*What is required:* Copy each line of the records that contains the word "below".

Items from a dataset
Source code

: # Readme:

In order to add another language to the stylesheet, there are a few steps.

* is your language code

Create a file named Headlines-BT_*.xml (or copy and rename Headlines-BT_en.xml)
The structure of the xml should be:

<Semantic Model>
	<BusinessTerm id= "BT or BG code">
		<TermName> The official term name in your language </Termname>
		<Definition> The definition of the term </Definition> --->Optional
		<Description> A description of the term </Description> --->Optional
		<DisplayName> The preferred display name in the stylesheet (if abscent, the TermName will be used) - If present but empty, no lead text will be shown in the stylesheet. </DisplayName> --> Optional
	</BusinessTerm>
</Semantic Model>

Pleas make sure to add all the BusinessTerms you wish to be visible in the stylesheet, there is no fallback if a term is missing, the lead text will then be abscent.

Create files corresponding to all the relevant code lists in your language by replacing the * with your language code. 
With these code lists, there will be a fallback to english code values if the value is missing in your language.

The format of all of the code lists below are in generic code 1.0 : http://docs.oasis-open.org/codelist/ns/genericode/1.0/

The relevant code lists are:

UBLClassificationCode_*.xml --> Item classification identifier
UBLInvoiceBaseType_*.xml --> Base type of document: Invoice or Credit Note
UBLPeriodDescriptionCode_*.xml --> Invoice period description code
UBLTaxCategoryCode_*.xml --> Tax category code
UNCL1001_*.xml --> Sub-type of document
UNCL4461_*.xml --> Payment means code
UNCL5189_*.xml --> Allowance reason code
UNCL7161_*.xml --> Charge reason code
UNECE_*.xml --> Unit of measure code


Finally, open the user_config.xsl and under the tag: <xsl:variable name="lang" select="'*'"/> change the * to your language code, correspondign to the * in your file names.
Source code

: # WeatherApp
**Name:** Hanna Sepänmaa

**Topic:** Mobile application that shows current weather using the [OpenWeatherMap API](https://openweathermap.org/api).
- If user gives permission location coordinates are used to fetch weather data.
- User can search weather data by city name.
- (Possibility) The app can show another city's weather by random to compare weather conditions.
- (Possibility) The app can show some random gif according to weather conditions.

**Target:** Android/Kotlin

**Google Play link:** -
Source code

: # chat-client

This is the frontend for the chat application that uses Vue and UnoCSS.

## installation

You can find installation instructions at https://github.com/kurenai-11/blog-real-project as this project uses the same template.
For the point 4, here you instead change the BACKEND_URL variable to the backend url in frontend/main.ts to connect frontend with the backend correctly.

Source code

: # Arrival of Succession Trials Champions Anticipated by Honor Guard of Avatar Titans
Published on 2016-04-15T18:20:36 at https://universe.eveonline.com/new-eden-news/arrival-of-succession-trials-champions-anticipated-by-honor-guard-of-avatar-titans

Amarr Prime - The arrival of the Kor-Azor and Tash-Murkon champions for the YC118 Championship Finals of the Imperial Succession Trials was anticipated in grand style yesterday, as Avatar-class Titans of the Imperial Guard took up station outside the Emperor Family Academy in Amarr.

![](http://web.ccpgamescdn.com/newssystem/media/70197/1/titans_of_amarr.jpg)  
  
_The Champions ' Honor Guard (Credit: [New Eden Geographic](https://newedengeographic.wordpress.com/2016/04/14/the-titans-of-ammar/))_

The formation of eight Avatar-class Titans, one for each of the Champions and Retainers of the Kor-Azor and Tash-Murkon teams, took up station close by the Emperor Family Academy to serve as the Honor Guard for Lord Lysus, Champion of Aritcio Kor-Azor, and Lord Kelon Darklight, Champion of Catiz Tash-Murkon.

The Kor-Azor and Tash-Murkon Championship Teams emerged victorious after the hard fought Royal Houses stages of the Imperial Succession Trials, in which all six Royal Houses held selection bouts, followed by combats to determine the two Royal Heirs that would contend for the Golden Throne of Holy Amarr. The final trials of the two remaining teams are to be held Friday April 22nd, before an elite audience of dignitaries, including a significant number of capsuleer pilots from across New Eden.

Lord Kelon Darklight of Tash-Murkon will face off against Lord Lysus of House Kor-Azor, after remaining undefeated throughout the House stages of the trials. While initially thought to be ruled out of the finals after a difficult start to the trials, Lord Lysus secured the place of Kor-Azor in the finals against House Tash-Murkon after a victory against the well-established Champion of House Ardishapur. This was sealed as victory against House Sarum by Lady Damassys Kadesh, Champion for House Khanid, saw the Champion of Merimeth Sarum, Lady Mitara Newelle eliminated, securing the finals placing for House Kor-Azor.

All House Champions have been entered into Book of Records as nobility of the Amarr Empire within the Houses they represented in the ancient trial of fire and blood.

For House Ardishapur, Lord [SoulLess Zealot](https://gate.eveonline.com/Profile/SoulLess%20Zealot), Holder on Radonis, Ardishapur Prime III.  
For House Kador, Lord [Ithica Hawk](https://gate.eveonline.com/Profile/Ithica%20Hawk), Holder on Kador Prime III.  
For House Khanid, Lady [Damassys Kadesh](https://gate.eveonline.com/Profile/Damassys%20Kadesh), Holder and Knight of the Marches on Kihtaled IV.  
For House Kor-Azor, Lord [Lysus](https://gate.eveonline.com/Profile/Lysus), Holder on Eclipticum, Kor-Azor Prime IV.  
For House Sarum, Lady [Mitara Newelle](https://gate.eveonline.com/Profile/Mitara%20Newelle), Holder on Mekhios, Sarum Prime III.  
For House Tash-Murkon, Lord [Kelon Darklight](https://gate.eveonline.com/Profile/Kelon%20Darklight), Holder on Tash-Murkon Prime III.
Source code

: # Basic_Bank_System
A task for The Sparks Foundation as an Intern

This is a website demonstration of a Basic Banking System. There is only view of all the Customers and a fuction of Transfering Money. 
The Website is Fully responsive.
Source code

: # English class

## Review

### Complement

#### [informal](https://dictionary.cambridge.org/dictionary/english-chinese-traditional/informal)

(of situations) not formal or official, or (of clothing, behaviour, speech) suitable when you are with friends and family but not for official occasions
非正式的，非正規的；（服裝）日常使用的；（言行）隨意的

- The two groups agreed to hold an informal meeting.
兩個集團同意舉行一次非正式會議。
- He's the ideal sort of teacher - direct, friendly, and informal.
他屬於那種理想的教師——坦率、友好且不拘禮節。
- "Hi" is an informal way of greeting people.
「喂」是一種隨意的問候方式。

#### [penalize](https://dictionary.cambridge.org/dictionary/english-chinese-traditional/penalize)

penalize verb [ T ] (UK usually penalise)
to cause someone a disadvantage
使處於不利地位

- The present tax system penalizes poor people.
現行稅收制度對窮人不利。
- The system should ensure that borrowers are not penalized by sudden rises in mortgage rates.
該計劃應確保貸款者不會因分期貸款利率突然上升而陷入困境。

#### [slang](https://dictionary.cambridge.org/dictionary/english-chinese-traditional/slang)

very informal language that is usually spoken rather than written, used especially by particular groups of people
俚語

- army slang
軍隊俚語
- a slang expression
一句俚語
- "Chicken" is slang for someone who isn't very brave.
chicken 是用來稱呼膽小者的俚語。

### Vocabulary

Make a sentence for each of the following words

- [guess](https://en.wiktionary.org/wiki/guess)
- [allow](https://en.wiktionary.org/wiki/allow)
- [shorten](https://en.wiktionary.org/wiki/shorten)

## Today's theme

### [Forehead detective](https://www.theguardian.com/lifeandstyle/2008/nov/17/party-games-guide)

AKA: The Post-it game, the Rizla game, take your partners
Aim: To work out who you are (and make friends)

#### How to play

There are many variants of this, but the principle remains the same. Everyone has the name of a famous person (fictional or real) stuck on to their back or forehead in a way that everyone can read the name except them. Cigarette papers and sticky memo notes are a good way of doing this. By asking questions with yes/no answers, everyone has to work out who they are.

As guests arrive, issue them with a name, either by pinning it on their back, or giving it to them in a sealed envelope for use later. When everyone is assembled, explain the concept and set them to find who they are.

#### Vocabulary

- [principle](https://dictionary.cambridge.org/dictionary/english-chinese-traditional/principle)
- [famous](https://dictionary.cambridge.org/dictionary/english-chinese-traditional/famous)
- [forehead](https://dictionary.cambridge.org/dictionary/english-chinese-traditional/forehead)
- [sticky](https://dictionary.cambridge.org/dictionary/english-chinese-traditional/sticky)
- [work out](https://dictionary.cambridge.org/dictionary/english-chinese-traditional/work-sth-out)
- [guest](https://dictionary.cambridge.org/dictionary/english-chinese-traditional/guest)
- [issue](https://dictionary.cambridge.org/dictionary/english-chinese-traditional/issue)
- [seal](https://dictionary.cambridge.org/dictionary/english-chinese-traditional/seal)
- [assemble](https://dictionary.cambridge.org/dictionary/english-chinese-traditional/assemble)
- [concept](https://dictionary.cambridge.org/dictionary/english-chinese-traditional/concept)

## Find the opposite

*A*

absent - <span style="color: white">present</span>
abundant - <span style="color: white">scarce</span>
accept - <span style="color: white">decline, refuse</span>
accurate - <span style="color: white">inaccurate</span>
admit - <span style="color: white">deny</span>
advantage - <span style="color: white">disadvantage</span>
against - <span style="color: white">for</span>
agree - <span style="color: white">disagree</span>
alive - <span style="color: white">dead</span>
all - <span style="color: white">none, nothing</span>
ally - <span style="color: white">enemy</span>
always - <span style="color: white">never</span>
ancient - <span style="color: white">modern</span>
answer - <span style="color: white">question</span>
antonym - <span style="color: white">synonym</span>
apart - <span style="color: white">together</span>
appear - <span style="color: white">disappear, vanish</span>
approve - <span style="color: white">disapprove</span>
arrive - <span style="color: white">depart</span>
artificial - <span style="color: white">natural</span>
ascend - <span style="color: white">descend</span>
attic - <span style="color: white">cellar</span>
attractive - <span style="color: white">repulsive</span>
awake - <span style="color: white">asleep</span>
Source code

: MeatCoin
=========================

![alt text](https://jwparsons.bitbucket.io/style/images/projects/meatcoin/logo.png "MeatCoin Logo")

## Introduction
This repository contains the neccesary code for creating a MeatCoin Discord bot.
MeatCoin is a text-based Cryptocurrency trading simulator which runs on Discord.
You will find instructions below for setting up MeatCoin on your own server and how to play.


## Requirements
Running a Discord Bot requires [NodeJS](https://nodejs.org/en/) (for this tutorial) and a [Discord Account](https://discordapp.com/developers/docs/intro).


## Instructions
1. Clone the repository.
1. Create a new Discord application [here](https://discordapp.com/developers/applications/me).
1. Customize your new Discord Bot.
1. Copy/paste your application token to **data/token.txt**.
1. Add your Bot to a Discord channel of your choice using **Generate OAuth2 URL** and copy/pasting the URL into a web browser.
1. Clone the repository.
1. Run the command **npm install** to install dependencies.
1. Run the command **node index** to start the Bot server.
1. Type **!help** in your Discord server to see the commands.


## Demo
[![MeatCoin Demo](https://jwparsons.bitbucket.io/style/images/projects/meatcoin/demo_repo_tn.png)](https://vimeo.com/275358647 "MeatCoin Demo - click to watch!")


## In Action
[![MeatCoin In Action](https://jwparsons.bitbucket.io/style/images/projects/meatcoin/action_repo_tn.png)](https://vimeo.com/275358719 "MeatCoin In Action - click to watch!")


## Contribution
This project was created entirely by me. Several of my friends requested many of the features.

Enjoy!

*Exercise solution:*
The format of all of the code lists below are in generic code 1.0 : http://docs.oasis-open.org/codelist/ns/genericode/1.0/
You will find instructions below for setting up MeatCoin on your own server and how to play.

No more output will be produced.